Tão vidrados ficamos diante dessa imagem moderninha que se faz da “educação”, que pouca atenção damos aos incontáveis entraves burocráticos, fantasiados e justificados com as mais “ousadas” teorias educacionais, que não apenas procuram impedir, mas perverter, dos pés à cabeça, toda e qualquer relação de ensino e aprendizagem minimamente edificante.
Como podemos ter a realização do processo educativo se a correção não pode ser realizada? Como podemos parlar em educação quando a correção é feita e, logo em seguida, é deslegitimada? Ora, ora, cara pálida, quando uma reprovação é transubstanciada numa aprovação, por meio de um sortilégio burocrático, que quer porque quer um quadro estatístico mágico, feito uma “pedra filosofal”, para apresentar aos quatro ventos midiáticos, o que está sendo dito, nas tais entrelinhas, é que todas as correções feitas generosamente pelos professores seriam ilegítimas e, ao fazer isso, burocratas, políticos e doutos acabam fazendo, sem a menor cerimônia, um baita desfavor para a educação, um tremendo malbarato para a formação da personalidade e bem como para construção do caráter das tenras gerações.
Sorrateiramente, através de eufemismos mil, o que se diz o tempo todo, por meio dos mais variados canais, é que o erro não é um erro, mas apenas uma singela tentativa de acerto mal compreendida e, por isso, não pode ser corrigido, porque fazer isso seria um ato discriminatório. E se é para fazer valer esse tipo de malabarismo burocrático, linguístico e estatístico, que diferença faz se ele é feito com um data show ou apenas com lousa e giz?

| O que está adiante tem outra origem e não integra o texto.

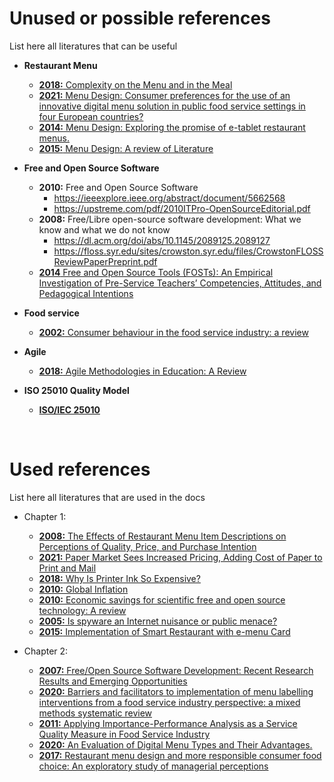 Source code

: # Unused or possible references
List here all literatures that can be useful

* **Restaurant Menu**
   + [**2018:** Complexity on the Menu and in the Meal](https://www.mdpi.com/2304-8158/7/10/158)
   + [**2021:** Menu Design: Consumer preferences for the use of an innovative digital menu solution in public food service settings in four European countries?](https://www.sciencedirect.com/science/article/abs/pii/S095032932100207X)
   + [**2014:** Menu Design: Exploring the promise of e-tablet restaurant menus.](https://www.emerald.com/insight/content/doi/10.1108/IJCHM-01-2013-0039/full/html)
   + [**2015:** Menu Design: A review of Literature](https://www.tandfonline.com/doi/abs/10.1080/15378020.2015.1051428)

* **Free and Open Source Software**
   + **2010:** Free and Open Source Software
      - https://ieeexplore.ieee.org/abstract/document/5662568
      - https://upstreme.com/pdf/2010ITPro-OpenSourceEditorial.pdf
   + **2008:** Free/Libre open-source software development: What we know and what we do not know
      - https://dl.acm.org/doi/abs/10.1145/2089125.2089127
      - https://floss.syr.edu/sites/crowston.syr.edu/files/CrowstonFLOSSReviewPaperPreprint.pdf
   + [**2014** Free and Open Source Tools (FOSTs): An Empirical Investigation of
   Pre-Service Teachers’ Competencies, Attitudes, and Pedagogical Intentions](https://files.eric.ed.gov/fulltext/EJ1043024.pdf)

* **Food service**
   + [**2002:** Consumer behaviour in the food service industry: a review](https://d1wqtxts1xzle7.cloudfront.net/40838366/Consumer_behaviour_in_the_food_service_industry_a_review-libre.pdf?1450750419=&response-content-disposition=inline%3B+filename%3DConsumer_behaviour_in_the_food_service_i.pdf&Expires=1680327487&Signature=hGaqetCA4xx1n7RzYvAp~89uTAGMQH3CxcMSazMd2A2Uwi23RAEeN2vlyD3wB2mVtRkySjVjjAVK2cejz9nqpKurdMtTfR4zBj89qABTD9yKT9QNkl4L96k1-LnnPc~YJMDc75232tT95RZLLFV6t9R7YnOKzyASJ0g7qsaW7DngQ8qTYyAGOHgA1ytkT2LWW7gpfRmWjv9zHvTKL8UNmmD95hiudkrgXi6KXOTfbxfYuVvj1FGYATji17rl6n8VgBzdUeEr5Om1PdkZBiHkUqCL5Gd0g3uIBIGznTgZ1kfCAmGeAm9g2d149ff6i1JEJ~~2xzgEL5oeT8xlTHiRaA__&Key-Pair-Id=APKAJLOHF5GGSLRBV4ZA)

* **Agile**
   + [**2018:** Agile Methodologies in Education: A Review](https://www.researchgate.net/profile/Pasquale-Salza/publication/328516721_Agile_Methodologies_in_Education_A_Review_Bringing_Methodologies_from_Industry_to_the_Classroom/links/5c06482292851c6ca1fc6655/Agile-Methodologies-in-Education-A-Review-Bringing-Methodologies-from-Industry-to-the-Classroom.pdf)

* **ISO 25010 Quality Model**
   + [**ISO/IEC 25010**](https://iso25000.com/index.php/en/iso-25000-standards/iso-25010)

<br>

# Used references
List here all literatures that are used in the docs

* Chapter 1:
   + [**2008:** The Effects of Restaurant Menu Item Descriptions on Perceptions of Quality, Price,
   and Purchase Intention](https://www.tandfonline.com/doi/pdf/10.1080/15378020802519850)
   + [**2021:** Paper Market Sees Increased Pricing, Adding Cost of Paper to Print and Mail](https://pcigroup.com/paper-market-sees-increased-pricing-adding-paper-costs-to-print-and-mail/)
   + [**2018:** Why Is Printer Ink So Expensive?](https://www.consumerreports.org/printers/why-is-printer-ink-so-expensive-a2101590645/#:~:text=%22Ink%20companies%20spend%20a%20lot,where%20the%20price%20comes%20in.)
   + [**2010:** Global Inflation](https://www.econstor.eu/bitstream/10419/70524/1/585159815.pdf)
   + [**2010:** Economic savings for scientific free and open source technology: A review](https://reader.elsevier.com/reader/sd/pii/S2468067220300481?token=6A6662E8B9F48FCB1A967C47F36B132D581711E18D2016231305406C4FAA4BDADC5E0CF1D2E81E993F6DA18877CE09D5&originRegion=eu-west-1&originCreation=20230303043451)
   + [**2005:** Is spyware an Internet nuisance or public menace?](https://www.researchgate.net/profile/Qing-Hu-10/publication/220422980_Is_Spyware_an_Internet_Nuisance_or_Public_Menace/links/00b7d52150cc23ca6f000000/Is-Spyware-an-Internet-Nuisance-or-Public-Menace.pdf)
   + [**2015:** Implementation of Smart Restaurant with e-menu Card](http://www.kresttechnology.com/krest-academic-projects/krest-major-projects/ECE/BTech%20%20Major%20ECE%20EMBEDDED%202016-17/Btech%20ECE%20Embedded%20Major%20BP%202016-17/18.%20Implementation%20Of%20Smart%20Restaurant%20With%20E-Menu%20Card.pdf)

* Chapter 2:
   + [**2007:** Free/Open Source Software Development: Recent Research Results and Emerging
   Opportunities](https://www.ics.uci.edu/~wscacchi/Presentations/ESEC-FSE07/ESEC-FSE07-Scacchi-Paper.pdf)
   + [**2020:** Barriers and facilitators to implementation of menu labelling interventions from a food service industry perspective: a mixed methods systematic review](https://link.springer.com/article/10.1186/s12966-020-00948-1#citeas)
   + [**2011:** Applying Importance-Performance Analysis as a Service Quality Measure in Food Service Industry](http://dx.doi.org/10.4067/S0718-27242011000300008)
   + [**2020:** An Evaluation of Digital Menu Types and Their Advantages.](https://www.researchgate.net/profile/Esra-Sahin-11/publication/348084076_An_Evaluation_of_Digital_Menu_Types_and_Their_Advantages/links/5ffadd4b92851c13fe003edd/An-Evaluation-of-Digital-Menu-Types-and-Their-Advantages.pdf)
   + [**2017:** Restaurant menu design and more responsible consumer food choice: An exploratory study of managerial perceptions](http://eprints.bournemouth.ac.uk/26621/3/R1.pdf)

Aliás, paremos um cadinho e matutemos um pouco no seguinte: quando se procura dar uma ênfase desmedida a espetacularização que pode ser propiciada por meia-dúzia de equipamentos eletrônicos, que mais distraem e dispersam do que concentram e disciplinam, ao mesmo tempo que, por meio de subterfúgios burocráticos e pedagógicos, impede-se que uma correção seja efetivamente realizada, pergunto: o que nós estamos fazendo com a personalidade dos nossos infantes e mancebos? Que marcas estamos imprimindo no caráter das tenras gerações? Pois é. Foi o que eu pensei.
Mal o ano começou e muitos alunos já afirmam, sem a menor dúvida, de que ao final do ano, aconteça o que acontecer, as bênçãos estatais irão aprová-los, pouco importando o que eles tenham feito, ou deixado de fazer no correr de todo o ano letivo. É triste, mas a malandragem se aprende rapidinho e se irradia com uma velocidade muito maior do que o passo da verdade e, ao que tudo indica, os responsáveis por essa tragédia dantesca, não apenas não pretendem reverter esse quadro surreal como, também, não dão o menor sinal de que irão assumir a sua baita cota de responsabilidade diante desse cenário despido de qualquer esperança.
Por essas e outras que aquela historieta, apresentada com grossas pinceladas no começo dessa missiva, é barbaramente ordinária. Se tem uma coisa que mudou radicalmente no mundo contemporâneo foi essa tal de educação. E ela não foi apenas mudada para pior. Não. Ela foi transformada por doutos, políticos, apadrinhados e burocratas, em outra coisa que, em muitíssimos aspectos, é o contrário da educação.